The documents reveal that in 2010 the NSA developed a breakthrough which enables it to "monitor 'large amounts' of data flowing through the world's fibre-optic cables and break its encryption, despite assurances from internet company executives that this data was beyond the reach of government." The NSA developed this as the result of Sigint Enabling Project, a ten year program which costs $250 million a year. The most shocking revelation about this program is that it involves working with American and foreign technology companies in order to get these companies to insert secret vulnerabilities — "back doors" — into software. The NSA's work with technology companies has included encouraging voluntary collaboration, forcing cooperation with court orders, and "surreptitiously stealing their encryption keys or altering their software or hardware." In addition, the NSA has worked to introduce weaknesses into encryption standards used around the world.

The NSA calls these efforts the "price of admission for the U.S. to maintain unrestricted access to and use of cyberspace."  In contrast, the American Civil Liberties Union (ACLU) claims that the NSA is "making the internet less secure and exposing us to criminal hacking, foreign espionage, and unlawful surveillance."

It is unacceptable that the NSA is collaborating with internet companies while also committing acts of espionage against these companies to steal or sabotage their encryption software and hardware. It is as if the federal government is not sure which form of totalitarianism it wishes to espouse — fascism or communism. Introducing "back doors" into encryption software will create security vulnerabilities that hackers will also be able to expose. This creates grave dangers for all individuals and businesses that use the internet.

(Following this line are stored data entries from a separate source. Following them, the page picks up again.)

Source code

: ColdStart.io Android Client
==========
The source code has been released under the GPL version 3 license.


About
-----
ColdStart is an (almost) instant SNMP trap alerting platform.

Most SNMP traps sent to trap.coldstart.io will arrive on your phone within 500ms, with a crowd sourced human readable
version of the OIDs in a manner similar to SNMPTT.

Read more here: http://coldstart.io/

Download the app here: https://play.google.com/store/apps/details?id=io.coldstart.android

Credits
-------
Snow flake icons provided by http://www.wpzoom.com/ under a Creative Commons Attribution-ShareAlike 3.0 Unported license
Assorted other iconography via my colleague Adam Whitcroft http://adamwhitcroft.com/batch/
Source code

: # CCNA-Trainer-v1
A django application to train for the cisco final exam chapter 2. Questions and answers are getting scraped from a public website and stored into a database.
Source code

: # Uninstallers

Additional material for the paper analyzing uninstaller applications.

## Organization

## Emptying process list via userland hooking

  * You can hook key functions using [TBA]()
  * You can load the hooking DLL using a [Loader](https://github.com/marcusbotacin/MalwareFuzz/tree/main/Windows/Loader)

A far more serious problem is what these new revelations will mean for the expectation of privacy under the Fourth Amendment. In the 1979 case Smith v. Maryland, the Supreme Court adopted the Katz Test to determine the reasonable expectation of privacy. This test contains two parts. First, "a person [must] have exhibited an actual (subjective) expectation of privacy," and second, that "expectation [must] be one that society is prepared to recognize as 'reasonable'." The fact that it is now widely known that the NSA has such powerful capabilities for decrypting electronic information means that in the future the Supreme Court may decide that there is no reasonable expectation of privacy on the internet. As a result, the Court may eventually rule that government interception and decryption of electronic information is reasonable even without a search warrant.